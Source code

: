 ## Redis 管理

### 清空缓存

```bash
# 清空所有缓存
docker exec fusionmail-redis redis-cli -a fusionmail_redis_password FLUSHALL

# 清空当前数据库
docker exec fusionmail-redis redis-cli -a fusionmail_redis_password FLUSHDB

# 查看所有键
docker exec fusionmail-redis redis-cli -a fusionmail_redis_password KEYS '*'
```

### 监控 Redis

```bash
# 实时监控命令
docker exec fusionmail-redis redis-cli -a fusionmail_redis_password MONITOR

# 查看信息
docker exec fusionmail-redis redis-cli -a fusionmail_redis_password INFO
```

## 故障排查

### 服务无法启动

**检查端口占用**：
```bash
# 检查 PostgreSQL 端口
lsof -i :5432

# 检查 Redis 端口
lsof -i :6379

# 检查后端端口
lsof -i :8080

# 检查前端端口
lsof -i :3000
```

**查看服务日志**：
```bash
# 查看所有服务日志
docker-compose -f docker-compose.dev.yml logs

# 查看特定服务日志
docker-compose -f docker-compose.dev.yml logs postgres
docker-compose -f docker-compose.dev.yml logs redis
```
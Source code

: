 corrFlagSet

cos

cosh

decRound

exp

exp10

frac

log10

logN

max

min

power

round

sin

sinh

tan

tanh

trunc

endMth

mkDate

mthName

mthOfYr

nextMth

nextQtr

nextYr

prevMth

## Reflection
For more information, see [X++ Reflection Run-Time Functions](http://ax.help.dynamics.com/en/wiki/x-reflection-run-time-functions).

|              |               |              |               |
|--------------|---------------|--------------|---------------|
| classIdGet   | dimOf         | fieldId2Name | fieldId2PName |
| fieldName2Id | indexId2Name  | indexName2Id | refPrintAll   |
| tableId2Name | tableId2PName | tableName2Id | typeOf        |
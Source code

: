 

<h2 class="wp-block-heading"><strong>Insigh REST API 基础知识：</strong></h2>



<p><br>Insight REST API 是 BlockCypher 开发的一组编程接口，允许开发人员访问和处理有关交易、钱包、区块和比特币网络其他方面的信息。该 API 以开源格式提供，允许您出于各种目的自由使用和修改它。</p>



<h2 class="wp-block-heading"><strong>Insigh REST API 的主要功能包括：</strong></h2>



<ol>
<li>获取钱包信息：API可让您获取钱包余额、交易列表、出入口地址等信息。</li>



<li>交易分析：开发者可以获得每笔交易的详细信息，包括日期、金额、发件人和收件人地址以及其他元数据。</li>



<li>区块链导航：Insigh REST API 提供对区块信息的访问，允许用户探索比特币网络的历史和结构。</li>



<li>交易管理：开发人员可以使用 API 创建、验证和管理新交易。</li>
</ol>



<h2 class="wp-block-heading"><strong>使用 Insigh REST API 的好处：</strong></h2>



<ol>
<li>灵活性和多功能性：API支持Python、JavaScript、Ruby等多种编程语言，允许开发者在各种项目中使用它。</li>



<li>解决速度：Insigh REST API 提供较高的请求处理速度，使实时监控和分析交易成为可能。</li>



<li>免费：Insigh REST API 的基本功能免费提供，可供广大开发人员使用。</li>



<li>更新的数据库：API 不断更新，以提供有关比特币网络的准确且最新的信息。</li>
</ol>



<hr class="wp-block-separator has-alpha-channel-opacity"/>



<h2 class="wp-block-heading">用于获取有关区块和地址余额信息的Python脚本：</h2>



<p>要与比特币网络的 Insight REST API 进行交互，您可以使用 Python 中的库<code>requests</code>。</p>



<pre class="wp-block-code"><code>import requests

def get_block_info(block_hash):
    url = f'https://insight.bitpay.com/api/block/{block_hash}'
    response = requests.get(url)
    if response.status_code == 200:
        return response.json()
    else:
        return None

**Work instructions**
What's required is that all of the material be returned exactly.

**Finished exercise**
Source code

: ## Redis 管理

### 清空缓存

```bash
# 清空所有缓存
docker exec fusionmail-redis redis-cli -a fusionmail_redis_password FLUSHALL

# 清空当前数据库
docker exec fusionmail-redis redis-cli -a fusionmail_redis_password FLUSHDB

# 查看所有键
docker exec fusionmail-redis redis-cli -a fusionmail_redis_password KEYS '*'
```

### 监控 Redis

```bash
# 实时监控命令
docker exec fusionmail-redis redis-cli -a fusionmail_redis_password MONITOR

# 查看信息
docker exec fusionmail-redis redis-cli -a fusionmail_redis_password INFO
```

## 故障排查

### 服务无法启动

**检查端口占用**：
```bash
# 检查 PostgreSQL 端口
lsof -i :5432

# 检查 Redis 端口
lsof -i :6379

# 检查后端端口
lsof -i :8080

# 检查前端端口
lsof -i :3000
```

**查看服务日志**：
```bash
# 查看所有服务日志
docker-compose -f docker-compose.dev.yml logs

# 查看特定服务日志
docker-compose -f docker-compose.dev.yml logs postgres
docker-compose -f docker-compose.dev.yml logs redis
```
Source code

: corrFlagSet

cos

cosh

decRound

exp

exp10

frac

log10

logN

max

min

power

round

sin

sinh

tan

tanh

trunc

endMth

mkDate

mthName

mthOfYr

nextMth

nextQtr

nextYr

prevMth

## Reflection
For more information, see [X++ Reflection Run-Time Functions](http://ax.help.dynamics.com/en/wiki/x-reflection-run-time-functions).

|              |               |              |               |
|--------------|---------------|--------------|---------------|
| classIdGet   | dimOf         | fieldId2Name | fieldId2PName |
| fieldName2Id | indexId2Name  | indexName2Id | refPrintAll   |
| tableId2Name | tableId2PName | tableName2Id | typeOf        |
Source code

: 

<h2 class="wp-block-heading"><strong>Insigh REST API 基础知识：</strong></h2>



<p><br>Insight REST API 是 BlockCypher 开发的一组编程接口，允许开发人员访问和处理有关交易、钱包、区块和比特币网络其他方面的信息。该 API 以开源格式提供，允许您出于各种目的自由使用和修改它。</p>



<h2 class="wp-block-heading"><strong>Insigh REST API 的主要功能包括：</strong></h2>



<ol>
<li>获取钱包信息：API可让您获取钱包余额、交易列表、出入口地址等信息。</li>



<li>交易分析：开发者可以获得每笔交易的详细信息，包括日期、金额、发件人和收件人地址以及其他元数据。</li>



<li>区块链导航：Insigh REST API 提供对区块信息的访问，允许用户探索比特币网络的历史和结构。</li>



<li>交易管理：开发人员可以使用 API 创建、验证和管理新交易。</li>
</ol>



<h2 class="wp-block-heading"><strong>使用 Insigh REST API 的好处：</strong></h2>



<ol>
<li>灵活性和多功能性：API支持Python、JavaScript、Ruby等多种编程语言，允许开发者在各种项目中使用它。</li>



<li>解决速度：Insigh REST API 提供较高的请求处理速度，使实时监控和分析交易成为可能。</li>



<li>免费：Insigh REST API 的基本功能免费提供，可供广大开发人员使用。</li>



<li>更新的数据库：API 不断更新，以提供有关比特币网络的准确且最新的信息。</li>
</ol>



<hr class="wp-block-separator has-alpha-channel-opacity"/>



<h2 class="wp-block-heading">用于获取有关区块和地址余额信息的Python脚本：</h2>



<p>要与比特币网络的 Insight REST API 进行交互，您可以使用 Python 中的库<code>requests</code>。</p>



<pre class="wp-block-code"><code>import requests

def get_block_info(block_hash):
    url = f'https://insight.bitpay.com/api/block/{block_hash}'
    response = requests.get(url)
    if response.status_code == 200:
        return response.json()
    else:
        return None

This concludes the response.